Today early in the morning I left for a drive.

Governor Newsom and Mayor Garcetti’s orders notwithstanding, I looked forward to some time just between myself and the road. But it was something stranger than I could have anticipated. Although I’d gotten somewhere between five or six hours of sleep before meeting the daylight, which I thought was plenty given the circumstances, I clearly felt out of place and it showed on the highway. My swerving was absent of slickness, and I wasn’t my most precise self as I traded glances between the GPS and the windshield. A destination to anywhere. Away from Los Angeles. Away from the last few days.

I saw through cold mountain tops covered in greenery. The freshness of a few days of rain. The beginning of Spring.

On reaching my destination, an Albertson’s somewhere past the canyons, I was relieved to have made it off the highway in one piece, and relieved that my car didn’t have some sudden breakdown. I could hardly imagine having highway patrol behind me in the middle of all this pandemonium with our state, our nation, our whole way of life and order.
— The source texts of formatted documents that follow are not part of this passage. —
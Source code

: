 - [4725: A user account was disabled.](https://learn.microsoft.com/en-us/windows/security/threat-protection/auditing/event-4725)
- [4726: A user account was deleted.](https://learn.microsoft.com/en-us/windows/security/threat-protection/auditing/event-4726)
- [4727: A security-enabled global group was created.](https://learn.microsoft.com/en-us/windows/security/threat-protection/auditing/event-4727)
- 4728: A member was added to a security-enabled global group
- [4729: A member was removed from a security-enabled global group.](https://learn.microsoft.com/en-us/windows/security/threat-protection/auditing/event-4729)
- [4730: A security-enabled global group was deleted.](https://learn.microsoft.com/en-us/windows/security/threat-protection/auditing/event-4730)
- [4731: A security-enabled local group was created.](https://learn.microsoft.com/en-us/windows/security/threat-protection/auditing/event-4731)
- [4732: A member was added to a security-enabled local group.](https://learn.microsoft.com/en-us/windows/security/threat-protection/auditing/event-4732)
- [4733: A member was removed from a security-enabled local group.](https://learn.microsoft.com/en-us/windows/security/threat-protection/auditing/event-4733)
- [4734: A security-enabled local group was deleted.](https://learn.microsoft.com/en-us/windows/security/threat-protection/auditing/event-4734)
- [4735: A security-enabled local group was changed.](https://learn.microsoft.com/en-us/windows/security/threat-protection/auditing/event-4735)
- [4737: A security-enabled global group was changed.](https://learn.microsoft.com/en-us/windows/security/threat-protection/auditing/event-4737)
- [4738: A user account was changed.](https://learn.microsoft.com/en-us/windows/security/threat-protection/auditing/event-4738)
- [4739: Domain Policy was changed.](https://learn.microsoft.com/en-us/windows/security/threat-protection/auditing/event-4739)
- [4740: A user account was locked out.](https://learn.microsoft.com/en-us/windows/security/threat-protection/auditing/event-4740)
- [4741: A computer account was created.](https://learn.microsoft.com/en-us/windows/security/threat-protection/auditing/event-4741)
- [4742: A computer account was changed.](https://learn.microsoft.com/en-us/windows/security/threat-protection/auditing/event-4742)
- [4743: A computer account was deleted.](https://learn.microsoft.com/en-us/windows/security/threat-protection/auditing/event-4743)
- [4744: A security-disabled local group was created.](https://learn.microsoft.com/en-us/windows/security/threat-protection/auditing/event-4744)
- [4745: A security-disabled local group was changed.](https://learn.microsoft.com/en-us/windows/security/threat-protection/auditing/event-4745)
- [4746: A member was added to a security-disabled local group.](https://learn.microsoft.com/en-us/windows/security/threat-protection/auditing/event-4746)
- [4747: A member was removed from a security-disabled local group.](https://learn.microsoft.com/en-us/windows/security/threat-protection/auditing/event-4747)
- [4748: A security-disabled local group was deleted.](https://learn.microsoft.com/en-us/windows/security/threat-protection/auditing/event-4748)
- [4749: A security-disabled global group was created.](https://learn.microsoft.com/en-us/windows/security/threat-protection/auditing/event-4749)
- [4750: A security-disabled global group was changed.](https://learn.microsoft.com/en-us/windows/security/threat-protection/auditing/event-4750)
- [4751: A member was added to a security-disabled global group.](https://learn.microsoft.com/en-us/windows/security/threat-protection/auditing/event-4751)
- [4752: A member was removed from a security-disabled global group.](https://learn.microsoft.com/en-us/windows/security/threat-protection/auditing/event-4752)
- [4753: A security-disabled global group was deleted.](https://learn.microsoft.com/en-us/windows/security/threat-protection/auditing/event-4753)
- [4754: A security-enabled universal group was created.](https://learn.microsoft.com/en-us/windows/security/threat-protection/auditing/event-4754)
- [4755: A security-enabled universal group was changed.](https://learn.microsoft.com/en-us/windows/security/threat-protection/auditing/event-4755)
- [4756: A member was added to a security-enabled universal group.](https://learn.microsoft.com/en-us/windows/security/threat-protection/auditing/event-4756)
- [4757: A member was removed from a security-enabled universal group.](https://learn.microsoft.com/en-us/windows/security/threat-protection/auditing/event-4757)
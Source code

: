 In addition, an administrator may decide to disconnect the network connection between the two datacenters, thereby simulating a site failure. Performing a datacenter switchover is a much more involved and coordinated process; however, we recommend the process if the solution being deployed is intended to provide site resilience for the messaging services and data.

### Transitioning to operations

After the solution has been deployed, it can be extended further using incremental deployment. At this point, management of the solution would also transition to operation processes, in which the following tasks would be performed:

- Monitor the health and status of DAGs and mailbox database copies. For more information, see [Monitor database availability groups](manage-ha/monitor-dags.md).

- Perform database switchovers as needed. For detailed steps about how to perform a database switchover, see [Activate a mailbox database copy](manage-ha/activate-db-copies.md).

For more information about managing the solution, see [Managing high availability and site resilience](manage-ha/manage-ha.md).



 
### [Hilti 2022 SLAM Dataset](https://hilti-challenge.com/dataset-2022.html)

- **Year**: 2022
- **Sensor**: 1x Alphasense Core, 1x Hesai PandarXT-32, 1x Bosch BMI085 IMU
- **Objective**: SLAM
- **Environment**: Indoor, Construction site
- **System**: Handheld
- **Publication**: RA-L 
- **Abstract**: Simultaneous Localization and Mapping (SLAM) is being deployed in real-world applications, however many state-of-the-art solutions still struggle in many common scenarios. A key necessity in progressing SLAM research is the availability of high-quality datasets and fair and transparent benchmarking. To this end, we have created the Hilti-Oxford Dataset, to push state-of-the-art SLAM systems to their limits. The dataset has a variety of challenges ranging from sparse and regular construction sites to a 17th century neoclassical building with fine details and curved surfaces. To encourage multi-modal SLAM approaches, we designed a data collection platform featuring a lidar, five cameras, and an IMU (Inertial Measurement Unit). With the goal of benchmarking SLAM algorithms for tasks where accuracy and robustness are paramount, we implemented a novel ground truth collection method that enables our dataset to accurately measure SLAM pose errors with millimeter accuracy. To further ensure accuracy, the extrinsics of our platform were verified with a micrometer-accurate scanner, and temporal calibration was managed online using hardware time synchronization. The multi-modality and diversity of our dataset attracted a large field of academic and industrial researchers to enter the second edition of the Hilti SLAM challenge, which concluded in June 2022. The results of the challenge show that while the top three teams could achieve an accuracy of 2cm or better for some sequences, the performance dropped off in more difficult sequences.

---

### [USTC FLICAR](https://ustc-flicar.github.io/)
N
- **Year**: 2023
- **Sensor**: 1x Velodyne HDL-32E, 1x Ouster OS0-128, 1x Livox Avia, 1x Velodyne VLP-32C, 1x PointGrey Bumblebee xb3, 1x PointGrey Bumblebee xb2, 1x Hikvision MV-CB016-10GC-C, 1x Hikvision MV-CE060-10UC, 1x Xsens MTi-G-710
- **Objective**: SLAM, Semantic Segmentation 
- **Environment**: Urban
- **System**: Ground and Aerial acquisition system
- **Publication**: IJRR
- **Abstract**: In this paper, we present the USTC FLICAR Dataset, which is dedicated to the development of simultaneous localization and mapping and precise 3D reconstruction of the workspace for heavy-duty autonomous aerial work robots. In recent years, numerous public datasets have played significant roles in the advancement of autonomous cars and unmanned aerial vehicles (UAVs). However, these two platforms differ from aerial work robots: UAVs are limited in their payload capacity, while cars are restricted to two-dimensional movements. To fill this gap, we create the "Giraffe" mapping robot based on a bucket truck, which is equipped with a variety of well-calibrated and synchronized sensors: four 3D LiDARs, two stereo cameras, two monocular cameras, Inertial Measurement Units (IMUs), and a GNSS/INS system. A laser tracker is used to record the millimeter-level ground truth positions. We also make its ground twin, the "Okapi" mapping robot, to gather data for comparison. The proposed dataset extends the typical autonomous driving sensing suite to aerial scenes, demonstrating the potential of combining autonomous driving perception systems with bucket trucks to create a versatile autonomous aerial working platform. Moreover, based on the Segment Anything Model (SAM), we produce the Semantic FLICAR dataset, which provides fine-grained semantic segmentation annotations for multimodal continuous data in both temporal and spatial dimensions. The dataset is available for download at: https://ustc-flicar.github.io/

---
I completed the morning with a breakfast sandwich that was more delicious than I could savor. But I still appreciated it in silence and solitude, even if it vanished within me in less than a minute.

On getting back to Los Angeles, I thought I’d treat myself to some ice cream with some money from work’s final deposit to my account. There was a place up Hillhurst boulevard, Jenny’s Ice Cream, but as it’d turn out, not only was the shop only taking orders online, but pints were priced at 12 dollars a piece, more than I wanted to spend on ice cream.

I decided to visit the Rite Aid closer to home instead, where I picked up a pint of Cookies and Cream for three dollars and some change.

I made it through just a few spoonfuls of the pint, but took comfort in one of my childhood favorite flavors in the midst of so much unfamiliarity.

On returning home, sure enough my parking space for the last few days was taken by another neighbor. But although I missed it, another part of me appreciated knowing that someone else put the space to use.

I’ve come to learn that life is never replaced by the end of life, but only by more life, which is not more of the same, but more of a change. I can only hope to warm up my world, to change enough for those who come after me to be able to do so for themselves when their time arrives, and as they need to do for their environment.

We are living in a time of great change, and I can be grateful for it. I can savor its passing, even if I know there is much adjusting, silence and solitude, before I can appreciate its essentials.

On stepping back inside, I fell into a deep slumber that I could hardly see coming. When I got back up to meet the day, it was a new world again.